Deploy Alluxio on Docker

Docker can be used to simplify the deployment and management of Alluxio servers. Using the alluxio/alluxio Docker image available on Dockerhub, you can go from zero to a running Alluxio cluster with a couple of docker run commands. This document provides a tutorial for running Dockerized Alluxio on a single node. We’ll also discuss more advanced topics and how to troubleshoot.

Prerequisites

  • A machine with Docker installed. To run Docker on Amazon Linux, check out the documentation Docker Basics for Amazon ECS .
  • Ports 19998, 19999, 29998, 29999, and 30000 are available

If you don’t have access to a machine with Docker installed, you can provision a t2.small EC2 machine (costs about $0.03/hour) to follow along with the tutorial. When provisioning the instance, set the security group so that port 19999 is open to your IP address. This will let you view the Alluxio web UI in your browser.

To set up Docker after provisioning the instance, run

sudo yum install -y docker
sudo service docker start
# Add the current user to the docker group
sudo usermod -a -G docker $(id -u -n)
# Log out and log back in again to pick up the group changes
exit

Prepare network and UFS volume

Create a network for connecting Alluxio containers, and create a volume for storing ufs data.

docker network create alluxio_nw
docker volume create ufs

Launch Alluxio

The --shm-size=1G argument will allocate a 1G tmpfs for the worker to store Alluxio data.

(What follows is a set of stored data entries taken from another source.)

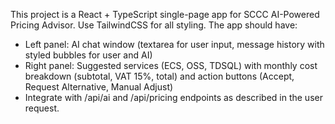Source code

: <!-- Use this file to provide workspace-specific custom instructions to Copilot. For more details, visit https://code.visualstudio.com/docs/copilot/copilot-customization#_use-a-githubcopilotinstructionsmd-file -->

This project is a React + TypeScript single-page app for SCCC AI-Powered Pricing Advisor. Use TailwindCSS for all styling. The app should have:
- Left panel: AI chat window (textarea for user input, message history with styled bubbles for user and AI)
- Right panel: Suggested services (ECS, OSS, TDSQL) with monthly cost breakdown (subtotal, VAT 15%, total) and action buttons (Accept, Request Alternative, Manual Adjust)
- Integrate with /api/ai and /api/pricing endpoints as described in the user request.
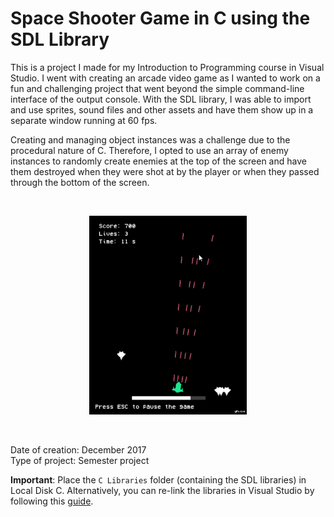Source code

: # Space Shooter Game in C using the SDL Library

This is a project I made for my Introduction to Programming course in Visual Studio. I went with creating an arcade video game as I wanted to work on a fun and challenging project that went beyond the simple command-line interface of the output console. With the SDL library, I was able to import and use sprites, sound files and other assets and have them show up in a separate window running at 60 fps.

Creating and managing object instances was a challenge due to the procedural nature of C. Therefore, I opted to use an array of enemy instances to randomly create enemies at the top of the screen and have them destroyed when they were shot at by the player or when they passed through the bottom of the screen.

</br  >
<p align="center">
  <img alt="HeHe" src="shooter-gif.gif" width=50%>
</p>
</br  >

Date of creation: December 2017  
Type of project: Semester project

**Important**: Place the <code>C Libraries</code> folder (containing the SDL libraries) in Local Disk C. Alternatively, you can re-link the libraries in Visual Studio by following this [guide](https://www.wikihow.com/Set-Up-SDL-with-Visual-Studio).
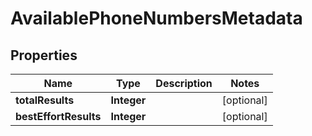 

# AvailablePhoneNumbersMetadata

## Properties

Name | Type | Description | Notes
------------ | ------------- | ------------- | -------------
**totalResults** | **Integer** |  |  [optional]
**bestEffortResults** | **Integer** |  |  [optional]



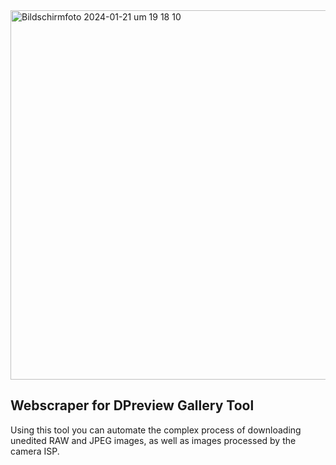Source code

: <img width="591" alt="Bildschirmfoto 2024-01-21 um 19 18 10" src="https://github.com/rflepp/webscraping_publ/assets/48092685/d844da87-f56b-4fee-b520-152ef201d34e">

## Webscraper for DPreview Gallery Tool
Using this tool you can automate the complex process of downloading unedited RAW and JPEG images, as well as images processed by the camera ISP.
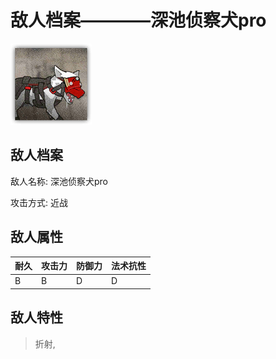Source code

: # 敌人档案————深池侦察犬pro

![深池侦察犬pro](./eneIcons/深池侦察犬pro.png)

## 敌人档案

敌人名称: 深池侦察犬pro

攻击方式: 近战

## 敌人属性

| 耐久      | 攻击力  | 防御力 | 法术抗性 |
|---------|------|-----|------|
| B | B | D | D |

## 敌人特性
> 折射,
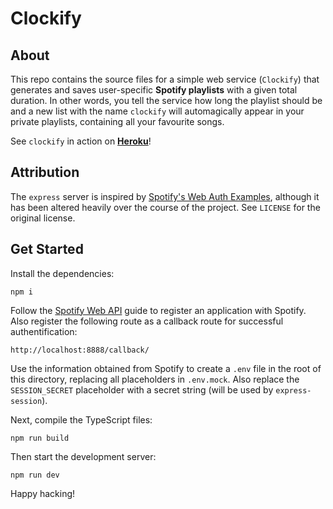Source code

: # Clockify

## About

This repo contains the source files for a simple web service (`Clockify`) that generates and saves user-specific **Spotify playlists** with a given total duration. In other words, you tell the service how long the playlist should be and a new list with the name `clockify` will automagically appear in your private playlists, containing all your favourite songs.

See `clockify` in action on **[Heroku](https://clockify-mp.herokuapp.com/)**!

## Attribution

The `express` server is inspired by [Spotify's Web Auth Examples](https://github.com/spotify/web-api-auth-examples), although it has been altered heavily over the course of the project. See `LICENSE` for the original license.

## Get Started

Install the dependencies:

    npm i

Follow the [Spotify Web API](https://developer.spotify.com/documentation/general/guides/app-settings/#register-your-app) guide to register an application with Spotify. Also register the following route as a callback route for successful authentification:

    http://localhost:8888/callback/

Use the information obtained from Spotify to create a `.env` file in the root of this directory, replacing all placeholders in `.env.mock`. Also replace the `SESSION_SECRET` placeholder with a secret string (will be used by `express-session`).

Next, compile the TypeScript files:

    npm run build

Then start the development server:

    npm run dev

Happy hacking!
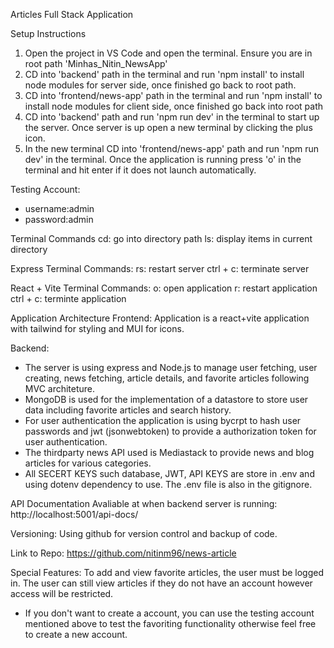 Articles Full Stack Application

Setup Instructions

1. Open the project in VS Code and open the terminal. Ensure you are in root path 'Minhas_Nitin_NewsApp'
2. CD into 'backend' path in the terminal and run 'npm install' to install node modules for server side, once finished go back to root path.
3. CD into 'frontend/news-app' path in the terminal and run 'npm install' to install node modules for client side, once finished go back into root path
4. CD into 'backend' path and run 'npm run dev' in the terminal to start up the server. Once server is up open a new terminal by clicking the plus icon.
5. In the new terminal CD into 'frontend/news-app' path and run 'npm run dev' in the terminal. Once the application is running press 'o' in the terminal and hit enter if it does not launch automatically.

Testing Account:

- username:admin
- password:admin

Terminal Commands
cd: go into directory path
ls: display items in current directory

Express Terminal Commands:
rs: restart server
ctrl + c: terminate server

React + Vite Terminal Commands:
o: open application
r: restart application
ctrl + c: terminte application

Application Architecture
Frontend:
Application is a react+vite application with tailwind for styling and MUI for icons.

Backend:

- The server is using express and Node.js to manage user fetching, user creating, news fetching, article details, and favorite articles following MVC architeture.
- MongoDB is used for the implementation of a datastore to store user data including favorite articles and search history.
- For user authentication the application is using bycrpt to hash user passwords and jwt (jsonwebtoken) to provide a authorization token for user authentication.
- The thirdparty news API used is Mediastack to provide news and blog articles for various categories.
- All SECERT KEYS such database, JWT, API KEYS are store in .env and using dotenv dependency to use. The .env file is also in the gitignore.

API Documentation Avaliable at when backend server is running: http://localhost:5001/api-docs/

Versioning: Using github for version control and backup of code.

Link to Repo: https://github.com/nitinm96/news-article

Special Features:
To add and view favorite articles, the user must be logged in. The user can still view articles if they do not have an account however access will be restricted.

- If you don't want to create a account, you can use the testing account mentioned above to test the favoriting functionality otherwise feel free to create a new account.
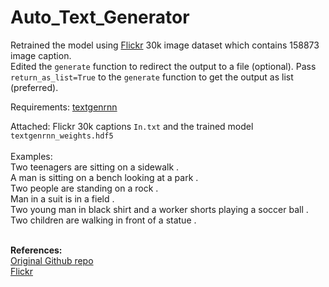 # Auto_Text_Generator

Retrained the model using  [Flickr](http://hockenmaier.cs.illinois.edu/DenotationGraph/) 30k image dataset which contains 158873 image caption.</br> 
Edited the `generate` function  to redirect the output to a file (optional). Pass `return_as_list=True` to the `generate` function to get the output as list (preferred).</br>

Requirements: [textgenrnn](https://github.com/minimaxir/textgenrnn)</br>

Attached:  Flickr 30k captions `In.txt` and the trained model `textgenrnn_weights.hdf5`</br></br>
Examples:</br>
Two teenagers are sitting on a sidewalk .</br>
A man is sitting on a bench looking at a park .</br>
Two people are standing on a rock .</br>
Man in a suit is in a field .</br>
Two young man in black shirt and a worker shorts playing a soccer ball .</br>
Two children are walking in front of a statue .</br></br>


**References:** </br>
[Original Github repo](https://github.com/minimaxir/textgenrnn)</br>
[Flickr](http://hockenmaier.cs.illinois.edu/DenotationGraph/)</br>
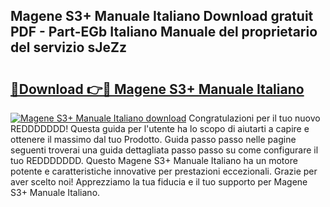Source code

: ## Magene S3+ Manuale Italiano Download gratuit PDF - Part-EGb Italiano Manuale del proprietario del servizio sJeZz

# <h2><a href="http://dfe00vf.blite.top/?on=Magene+S3%2b+Manuale+Italiano">🔗Download 👉🔴 Magene S3+ Manuale Italiano</a></h2>

[![Magene S3+ Manuale Italiano download](https://i.imgur.com/lujVjoI.png)](http://dfe00vf.blite.top/?on=Magene+S3%2b+Manuale+Italiano)
Congratulazioni per il tuo nuovo REDDDDDDD! Questa guida per l'utente ha lo scopo di aiutarti a capire e ottenere il massimo dal tuo Prodotto. Guida passo passo nelle pagine seguenti troverai una guida dettagliata passo passo su come configurare il tuo REDDDDDDD. Questo Magene S3+ Manuale Italiano ha un motore potente e caratteristiche innovative per prestazioni eccezionali. Grazie per aver scelto noi! Apprezziamo la tua fiducia e il tuo supporto per Magene S3+ Manuale Italiano.
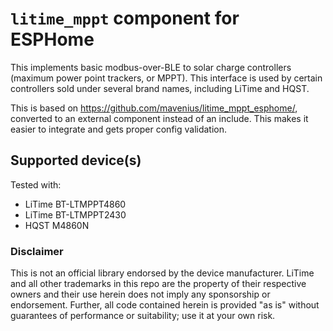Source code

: # `litime_mppt` component for ESPHome

This implements basic modbus-over-BLE to solar charge controllers (maximum power
point trackers, or MPPT). This interface is used by certain controllers sold
under several brand names, including LiTime and HQST.

This is based on https://github.com/mavenius/litime_mppt_esphome/, converted to
an external component instead of an include. This makes it easier to integrate
and gets proper config validation.

## Supported device(s)

Tested with:

 - LiTime BT-LTMPPT4860
 - LiTime BT-LTMPPT2430
 - HQST M4860N


### Disclaimer

This is not an official library endorsed by the device manufacturer. LiTime and all other trademarks in this repo are the property of their respective owners and their use herein does not imply any sponsorship or endorsement. Further, all code contained herein is provided "as is" without guarantees of performance or suitability; use it at your own risk.
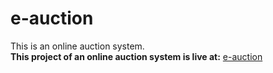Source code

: # e-auction
This is an online auction system.<br/>
**This project of an online auction system is live at:** [e-auction](https://ganesh-panigrahi.github.io/e-auction/)
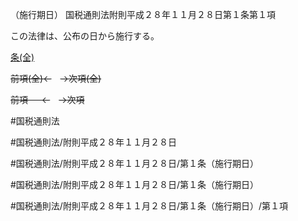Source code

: （施行期日）
国税通則法附則平成２８年１１月２８日第１条第１項

この法律は、公布の日から施行する。

[条(全)](国税通則法＿＿＿＿附則平成２８年１１月２８日第１条_.md)

~~前項(全)←~~　~~→次項(全)~~

~~前項 　 ←~~　~~→次項~~



#国税通則法

#国税通則法/附則平成２８年１１月２８日

#国税通則法/附則平成２８年１１月２８日/第１条（施行期日）

#国税通則法/附則平成２８年１１月２８日/第１条（施行期日）

#国税通則法/附則平成２８年１１月２８日/第１条（施行期日）/第１項

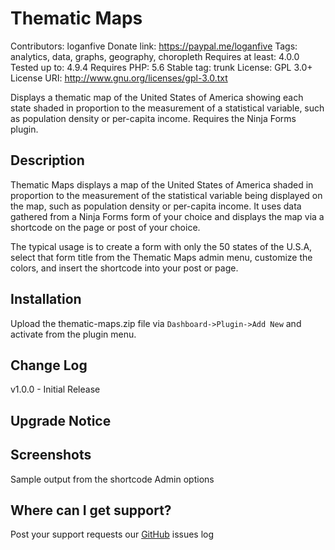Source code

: # Thematic Maps
Contributors: loganfive
Donate link: https://paypal.me/loganfive
Tags: analytics, data, graphs, geography, choropleth
Requires at least: 4.0.0
Tested up to: 4.9.4
Requires PHP: 5.6
Stable tag: trunk
License: GPL 3.0+
License URI: http://www.gnu.org/licenses/gpl-3.0.txt

Displays a thematic map of the United States of America showing each state shaded in proportion to the measurement of a statistical variable, such as population density or per-capita income. Requires the Ninja Forms plugin.

## Description
Thematic Maps displays a map of the United States of America shaded in proportion to the measurement of the statistical variable being displayed on the map, such as population density or per-capita income. It uses data gathered from a Ninja Forms form of your choice and displays the map via a shortcode on the page or post of your choice.

The typical usage is to create a form with only the 50 states of the U.S.A, select that form title from the Thematic Maps admin menu, customize the colors, and insert the shortcode into your post or page.

## Installation
Upload the thematic-maps.zip file via `Dashboard->Plugin->Add New` and activate from the plugin menu.

## Change Log
v1.0.0 - Initial Release

## Upgrade Notice

## Screenshots
Sample output from the shortcode
Admin options

## Where can I get support?
Post your support requests our [GitHub](https://github.com/garretthunter/thematic-maps/issues) issues log 
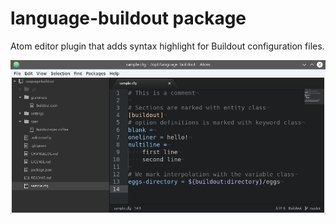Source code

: # language-buildout package

Atom editor plugin that adds syntax highlight for Buildout configuration files.

![A screenshot of your package](https://raw.githubusercontent.com/ale-rt/language-buildout/master/screenshot.png)
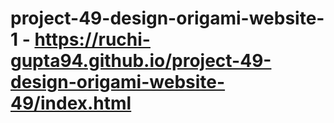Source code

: # project-49-design-origami-website-1 - https://ruchi-gupta94.github.io/project-49-design-origami-website-49/index.html
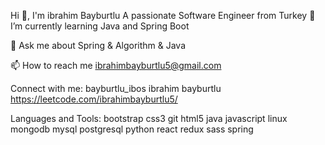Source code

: Hi 👋, I'm ibrahim Bayburtlu
A passionate Software Engineer from Turkey
🌱 I’m currently learning Java and Spring Boot

💬 Ask me about Spring & Algorithm & Java

📫 How to reach me ibrahimbayburtlu5@gmail.com

Connect with me:
bayburtlu_ibos ibrahim bayburtlu https://leetcode.com/ibrahimbayburtlu5/

Languages and Tools:
bootstrap css3 git html5 java javascript linux mongodb mysql postgresql python react redux sass spring
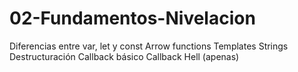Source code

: # 02-Fundamentos-Nivelacion

Diferencias entre var, let y const
Arrow functions
Templates Strings
Destructuración
Callback básico
Callback Hell (apenas)
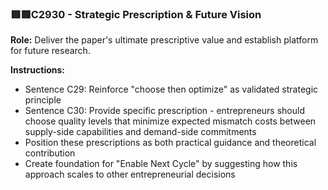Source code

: ### **🟥🟥C2930** - Strategic Prescription & Future Vision

**Role:** Deliver the paper's ultimate prescriptive value and establish platform for future research.

**Instructions:**

- Sentence C29: Reinforce "choose then optimize" as validated strategic principle
- Sentence C30: Provide specific prescription - entrepreneurs should choose quality levels that minimize expected mismatch costs between supply-side capabilities and demand-side commitments
- Position these prescriptions as both practical guidance and theoretical contribution
- Create foundation for "Enable Next Cycle" by suggesting how this approach scales to other entrepreneurial decisions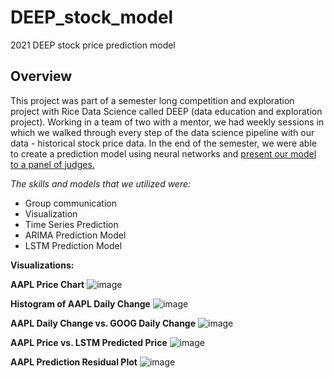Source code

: # DEEP_stock_model
2021 DEEP stock price prediction model
## Overview
This project was part of a semester long competition and exploration project with Rice Data Science called DEEP (data education and exploration project). Working in a team of two with a mentor, we had weekly sessions in which we walked through every step of the data science pipeline with our data - historical stock price data. In the end of the semester, we were able to create a prediction model using neural networks and [present our model to a panel of judges.](https://github.com/calvinaberg1/DEEP_stock_model/blob/main/Calvin%20Aberg%20-%20DEEP%20Final%20Presentation.pptx?raw=true) 

*The skills and models that we utilized were:*
- Group communication
- Visualization
- Time Series Prediction
- ARIMA Prediction Model
- LSTM Prediction Model

**Visualizations:**

**AAPL Price Chart**
![image](https://user-images.githubusercontent.com/98669438/193317671-084be61b-4566-41d2-b198-19ba9ea85b89.png)

**Histogram of AAPL Daily Change**
![image](https://user-images.githubusercontent.com/98669438/194227737-ee47b4b9-b474-42e7-adcd-4a7884d7a06b.png)

**AAPL Daily Change vs. GOOG Daily Change**
![image](https://user-images.githubusercontent.com/98669438/194227968-9b535e06-9e91-446c-9ee9-01715ba9933c.png)

**AAPL Price vs. LSTM Predicted Price**
![image](https://user-images.githubusercontent.com/98669438/194228084-86328516-941e-43f4-a2a0-b3926f9170a2.png)

**AAPL Prediction Residual Plot**
![image](https://user-images.githubusercontent.com/98669438/194228195-292bfd32-a825-4626-aac2-8416265de7b7.png)

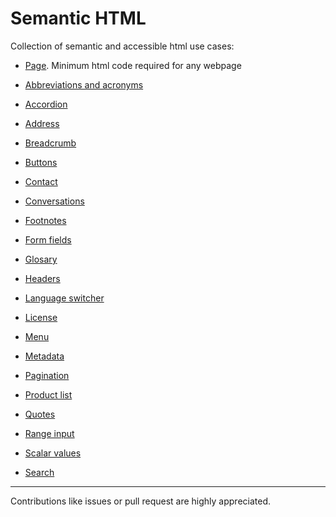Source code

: # Semantic HTML

Collection of semantic and accessible html use cases:

* [Page](html/page.md). Minimum html code required for any webpage

* [Abbreviations and acronyms](html/abbreviation.md)
* [Accordion](html/accordion.md)
* [Address](html/address.md)
* [Breadcrumb](html/breadcrumb.md)
* [Buttons](html/buttons.md)
* [Contact](html/contact.md)
* [Conversations](html/conversations.md)
* [Footnotes](html/footnotes.md)
* [Form fields](html/form-fields.md)
* [Glosary](html/glosary.md)
* [Headers](html/headers.md)
* [Language switcher](html/language-switcher.md)
* [License](html/license.md)
* [Menu](html/menu.md)
* [Metadata](html/metadata.md)
* [Pagination](html/pagination.md)
* [Product list](html/product-list.md)
* [Quotes](html/quotes.md)
* [Range input](html/range-input.md)
* [Scalar values](html/scalar-values.md)
* [Search](html/search.md)

---

Contributions like issues or pull request are highly appreciated.
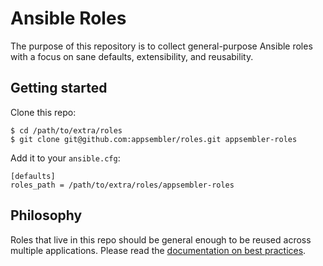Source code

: # Ansible Roles

The purpose of this repository is to collect general-purpose Ansible roles with a focus on sane defaults,
extensibility, and reusability.


## Getting started

Clone this repo:

    $ cd /path/to/extra/roles
    $ git clone git@github.com:appsembler/roles.git appsembler-roles

Add it to your `ansible.cfg`:

    [defaults]
    roles_path = /path/to/extra/roles/appsembler-roles


## Philosophy

Roles that live in this repo should be general enough to be reused across multiple applications. Please read the
[documentation on best practices][best-practices].


[best-practices]: https://github.com/appsembler/roles/tree/develop/docs/best-practices.md

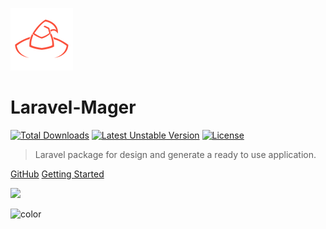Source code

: <!-- _coverpage.md -->

![logo](_images/laravel-mager-logo.png)

# Laravel-Mager

[![Total Downloads](https://poser.pugx.org/faizalami/laravel-mager/downloads)](https://packagist.org/packages/faizalami/laravel-mager) [![Latest Unstable Version](https://poser.pugx.org/faizalami/laravel-mager/v/unstable)](//packagist.org/packages/faizalami/laravel-mager) [![License](https://poser.pugx.org/faizalami/laravel-mager/license)](https://packagist.org/packages/faizalami/laravel-mager)

> Laravel package for design and generate a ready to use application.

[GitHub](https://github.com/faizalami/laravel-mager)
[Getting Started](installation.md)


<!-- background image -->

![](#)

<!-- background color -->

![color](#333333)
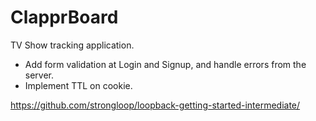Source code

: # ClapprBoard

TV Show tracking application.

- Add form validation at Login and Signup, and handle errors from the server.
- Implement TTL on cookie.

https://github.com/strongloop/loopback-getting-started-intermediate/
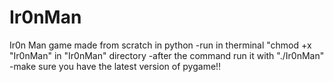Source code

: # Ir0nMan
Ir0n Man game made from scratch in python
-run in therminal "chmod +x "Ir0nMan" in "Ir0nMan" directory
-after the command run it with "./Ir0nMan"
-make sure you have the latest version of pygame!!
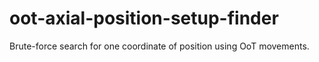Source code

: # oot-axial-position-setup-finder
Brute-force search for one coordinate of position using OoT movements.
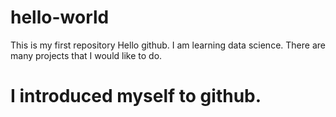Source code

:# hello-world
This is my first repository
Hello github.  I am learning data science.  There are many projects that I would like to do.

# I introduced myself to github.
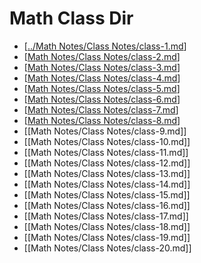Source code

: # Math Class Dir
- [[../Math Notes/Class Notes/class-1.md]]
- [[Math Notes/Class Notes/class-2.md]]
- [[Math Notes/Class Notes/class-3.md]]
- [[Math Notes/Class Notes/class-4.md]]
- [[Math Notes/Class Notes/class-5.md]]
- [[Math Notes/Class Notes/class-6.md]]
- [[Math Notes/Class Notes/class-7.md]]
- [[Math Notes/Class Notes/class-8.md]]
- [[Math Notes/Class Notes/class-9.md]]
- [[Math Notes/Class Notes/class-10.md]]
- [[Math Notes/Class Notes/class-11.md]]
- [[Math Notes/Class Notes/class-12.md]]
- [[Math Notes/Class Notes/class-13.md]]
- [[Math Notes/Class Notes/class-14.md]]
- [[Math Notes/Class Notes/class-15.md]]
- [[Math Notes/Class Notes/class-16.md]]
- [[Math Notes/Class Notes/class-17.md]]
- [[Math Notes/Class Notes/class-18.md]]
- [[Math Notes/Class Notes/class-19.md]]
- [[Math Notes/Class Notes/class-20.md]]


[//begin]: # "Autogenerated link references for markdown compatibility"
[../Math Notes/Class Notes/class-1.md]: <../Math Notes/Class Notes/class-1.md> "Lesson 1"
[Math Notes/Class Notes/class-2.md]: <../Math Notes/Class Notes/class-2.md> "Lesson 2"
[Math Notes/Class Notes/class-3.md]: <../Math Notes/Class Notes/class-3.md> "Lesson 3"
[Math Notes/Class Notes/class-4.md]: <../Math Notes/Class Notes/class-4.md> "Lesson 4"
[Math Notes/Class Notes/class-5.md]: <../Math Notes/Class Notes/class-5.md> "Lesson 5"
[Math Notes/Class Notes/class-6.md]: <../Math Notes/Class Notes/class-6.md> "Lesson 6"
[Math Notes/Class Notes/class-7.md]: <../Math Notes/Class Notes/class-7.md> "Lesson 7"
[Math Notes/Class Notes/class-8.md]: <../Math Notes/Class Notes/class-8.md> "Lesson 8"
[//end]: # "Autogenerated link references"
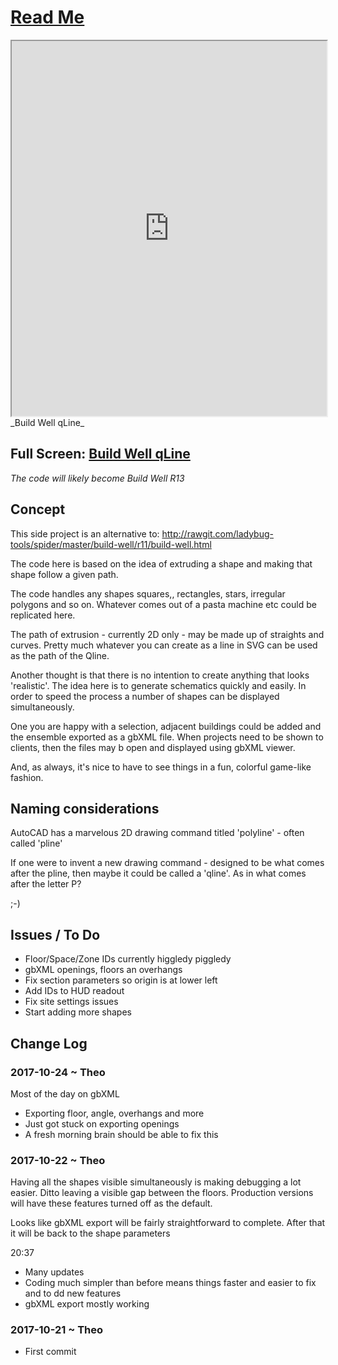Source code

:<span style=display:none; >[You are now in a GitHub source code view - click this link to view Read Me file as a web page]( http://www.ladybug.tools/spider/#sandbox/build-well-qline/README.md "View file as a web page." ) </span>


# [Read Me]( #README.md )


<iframe src=http://ladybug-tools.github.io/spider/sandbox/build-well-qline/ width=100% height=600px onload=this.contentWindow.controls.enableZoom=false; ></iframe>
_Build Well qLine_
<span style="display: none" >Iframes are not viewable in GitHub source code view</span>

## Full Screen: [Build Well qLine]( http://ladybug-tools.github.io/spider/sandbox/build-well-qline/index.html )

_The code will likely become Build Well R13_


## Concept

This side project is an alternative to: http://rawgit.com/ladybug-tools/spider/master/build-well/r11/build-well.html

The code here is based on the idea of extruding a shape and making that shape follow a given path.

The code handles any shapes squares,, rectangles, stars, irregular polygons and so on. Whatever comes out of a pasta machine etc could be replicated here.

The path of extrusion - currently 2D only - may be made up of straights and curves. Pretty much whatever you can create as a line in SVG can be used as the path of the Qline.

Another thought is that there is no intention to create anything that looks 'realistic'. The idea here is to generate schematics quickly and easily. In order to speed the process a number of shapes can be displayed simultaneously. 

One you are happy with a selection, adjacent buildings could be added and the ensemble exported as a gbXML file. When projects need to be shown to clients, then the files may b open and displayed using gbXML viewer.

And, as always, it's nice to have to see things in a fun, colorful game-like fashion.

## Naming considerations

AutoCAD has a marvelous 2D drawing command titled 'polyline' - often called 'pline'

If one were to invent a new drawing command - designed to be what comes after the pline, then maybe it could be called a 'qline'. As in what comes after the letter P?

 ;-)


## Issues / To Do

* Floor/Space/Zone IDs currently higgledy piggledy
* gbXML openings, floors an overhangs
* Fix section parameters so origin is at lower left
* Add IDs to HUD readout
* Fix site settings issues 
* Start adding more shapes

## Change Log


### 2017-10-24 ~ Theo

Most of the day on gbXML
* Exporting floor, angle, overhangs and more
* Just got stuck on exporting openings
* A fresh morning brain should be able to fix this

### 2017-10-22 ~ Theo

Having all the shapes visible simultaneously is making debugging a lot easier. Ditto leaving a visible gap between the floors. Production versions will have these features turned off as the default.

Looks like gbXML export will be fairly straightforward to complete. After that it will be back to the shape parameters

20:37
* Many updates
* Coding much simpler than before means things faster and easier to fix and to dd new features
* gbXML export mostly working

### 2017-10-21 ~ Theo

* First commit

# Launch the Alluxio master
docker run -d \
           -p 19999:19999 \
           --net=alluxio_nw \
           --name=alluxio-master \
           -v ufs:/opt/alluxio/underFSStorage \
           alluxio/alluxio master
# Launch the Alluxio worker
docker run -d \
           --net=alluxio_nw \
           --name=alluxio-worker \
           --shm-size=1G \
           -v ufs:/opt/alluxio/underFSStorage \
           -e ALLUXIO_JAVA_OPTS="-Dalluxio.worker.memory.size=1G -Dalluxio.master.hostname=alluxio-master" \
           alluxio/alluxio worker

Verify the Cluster

To verify that the services came up, check docker ps. You should see something like

docker ps
CONTAINER ID        IMAGE               COMMAND                  CREATED             STATUS              PORTS                      NAMES
1fef7c714d25        alluxio/alluxio     "/entrypoint.sh work…"   39 seconds ago      Up 38 seconds                                  alluxio-worker
27f92f702ac2        alluxio/alluxio     "/entrypoint.sh mast…"   44 seconds ago      Up 43 seconds       0.0.0.0:19999->19999/tcp   alluxio-master

If you don’t see the containers, run docker logs on their container ids to see what happened. The container ids were printed by the docker run command, and can also be found in docker ps -a.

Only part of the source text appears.